By Xiu Ying, Contributing Reporter

RIO DE JANEIRO, BRAZIL – Thirty-five percent of working age individuals in Brazil have not completed elementary school. The data were released last week by the Brazilian Institute of Geography and Statistics (IBGE) and form part of the National Household Sample Survey (Pnad) for the first quarter of 2019.

Elementary education is the second stage of primary education, directed at the six to fourteen-year-old population, and lasts nine years. (Photo Alamy)

Elementary school is the second stage of primary education, directed at the six to fourteen-year-old population, and lasts nine years.

Brazil’s North and Northeast are the regions with the lowest level of education, that is, where most people did not complete this stage of learning.

In the North, 44.1 percent of those over the age of 14 had not completed primary school.
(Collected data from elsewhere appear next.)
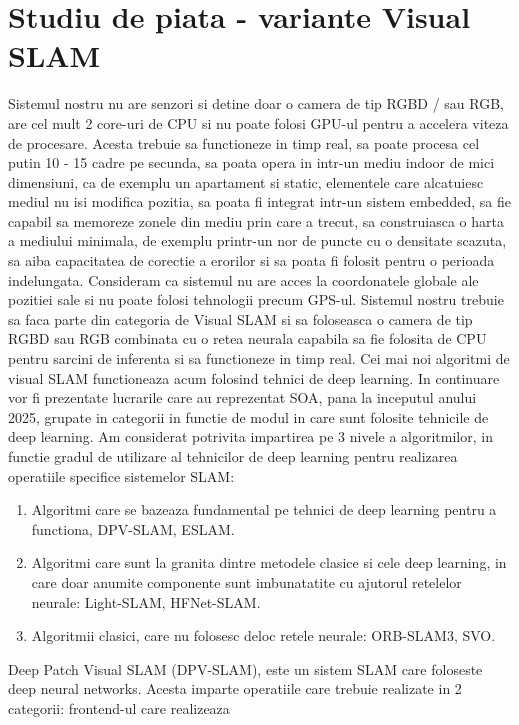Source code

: \documentclass[12pt,a4paper]{report}
\begin{document}
\chapter{Studiu de piata {-} variante Visual SLAM}
Sistemul nostru nu are senzori si detine doar o camera de tip RGBD / sau RGB, are cel mult 2
core-uri de CPU si nu poate folosi GPU-ul pentru a accelera viteza de procesare. Acesta trebuie sa 
functioneze in timp real, sa poate procesa cel putin 10 {-} 15 cadre pe secunda, sa poata opera in
intr-un mediu indoor de mici dimensiuni, ca de exemplu un apartament si static, elementele care alcatuiesc
mediul nu isi modifica pozitia, sa poata fi integrat intr-un
sistem embedded, sa fie capabil sa memoreze zonele din mediu prin care a trecut, sa construiasca o harta a
mediului minimala, de exemplu printr-un nor de puncte cu o densitate scazuta, sa aiba capacitatea de 
corectie a erorilor si sa poata fi folosit pentru o perioada indelungata. Consideram ca sistemul nu 
are acces la coordonatele globale ale pozitiei sale si nu poate folosi tehnologii precum GPS-ul.
Sistemul nostru trebuie sa faca parte din categoria de Visual SLAM si sa foloseasca o camera de tip 
RGBD sau RGB combinata cu o retea neurala capabila sa fie folosita de CPU pentru sarcini de inferenta 
si sa functioneze in timp real. Cei mai noi algoritmi de visual SLAM functioneaza acum folosind tehnici
de deep learning. In continuare vor fi prezentate lucrarile care au reprezentat SOA, pana la inceputul 
anului 2025, grupate in categorii in functie de modul in care sunt folosite tehnicile de deep learning.
Am considerat potrivita impartirea pe 3 nivele a algoritmilor, in functie gradul de utilizare 
al tehnicilor de deep learning pentru realizarea operatiile specifice sistemelor SLAM:\@
\begin{enumerate}
    \item Algoritmi care se bazeaza fundamental pe tehnici de deep learning pentru a functiona, 
DPV-SLAM, ESLAM.\@
    \item Algoritmi care sunt la granita dintre metodele clasice si cele deep learning, in care 
doar anumite componente sunt imbunatatite cu ajutorul retelelor neurale: Light-SLAM, HFNet-SLAM.\@
    \item Algoritmii clasici, care nu folosesc deloc retele neurale: ORB-SLAM3, SVO.\@ 
\end{enumerate}   
Deep Patch Visual SLAM (DPV-SLAM), este un sistem SLAM care foloseste deep neural networks.
Acesta imparte operatiile care trebuie realizate in 2 categorii: frontend-ul care realizeaza 
\end{document}
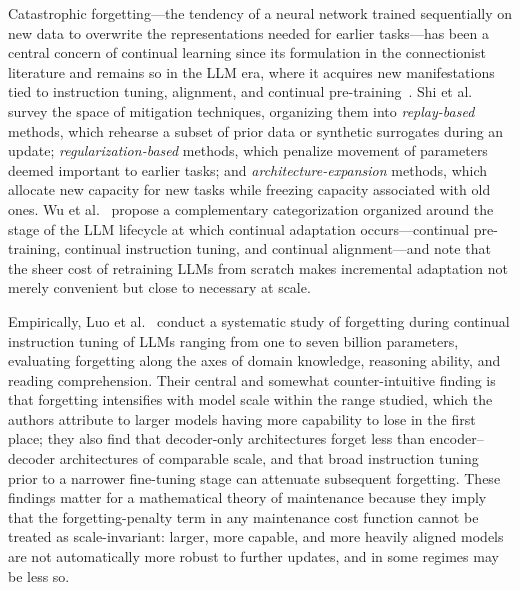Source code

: \documentclass[electronics,article,submit,pdftex,moreauthors]{Definitions/mdpi}
\begin{document}
Catastrophic forgetting---the tendency of a neural network trained sequentially on new data to overwrite the representations needed for earlier tasks---has been a central concern of continual learning since its formulation in the connectionist literature and remains so in the LLM era, where it acquires new manifestations tied to instruction tuning, alignment, and continual pre-training~\cite{Shi2024,Wu2024}. Shi et al.~\cite{Shi2024} survey the space of mitigation techniques, organizing them into \textit{replay-based} methods, which rehearse a subset of prior data or synthetic surrogates during an update; \textit{regularization-based} methods, which penalize movement of parameters deemed important to earlier tasks; and \textit{architecture-expansion} methods, which allocate new capacity for new tasks while freezing capacity associated with old ones. Wu et al.~\cite{Wu2024} propose a complementary categorization organized around the stage of the LLM lifecycle at which continual adaptation occurs---continual pre-training, continual instruction tuning, and continual alignment---and note that the sheer cost of retraining LLMs from scratch makes incremental adaptation not merely convenient but close to necessary at scale.

Empirically, Luo et al.~\cite{Luo2023} conduct a systematic study of forgetting during continual instruction tuning of LLMs ranging from one to seven billion parameters, evaluating forgetting along the axes of domain knowledge, reasoning ability, and reading comprehension. Their central and somewhat counter-intuitive finding is that forgetting intensifies with model scale within the range studied, which the authors attribute to larger models having more capability to lose in the first place; they also find that decoder-only architectures forget less than encoder--decoder architectures of comparable scale, and that broad instruction tuning prior to a narrower fine-tuning stage can attenuate subsequent forgetting. These findings matter for a mathematical theory of maintenance because they imply that the forgetting-penalty term in any maintenance cost function cannot be treated as scale-invariant: larger, more capable, and more heavily aligned models are not automatically more robust to further updates, and in some regimes may be less so.
\end{document}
In the Northeast, the rate was 38.7 percent.

The Southeast region registers the highest rate of access to secondary school: 29.2 percent of Brazilians there over age fourteen had not completed elementary school, followed by the Center-West (33.5 percent) and the South (34 percent).

The data also point out that 48 percent of all Brazilians over the age of 14 had completed high school in the first quarter of 2019.

Among the working population, the majority (60.3 percent) had completed secondary education, 20.7 percent held a graduate degree, and 25 percent had only completed elementary school.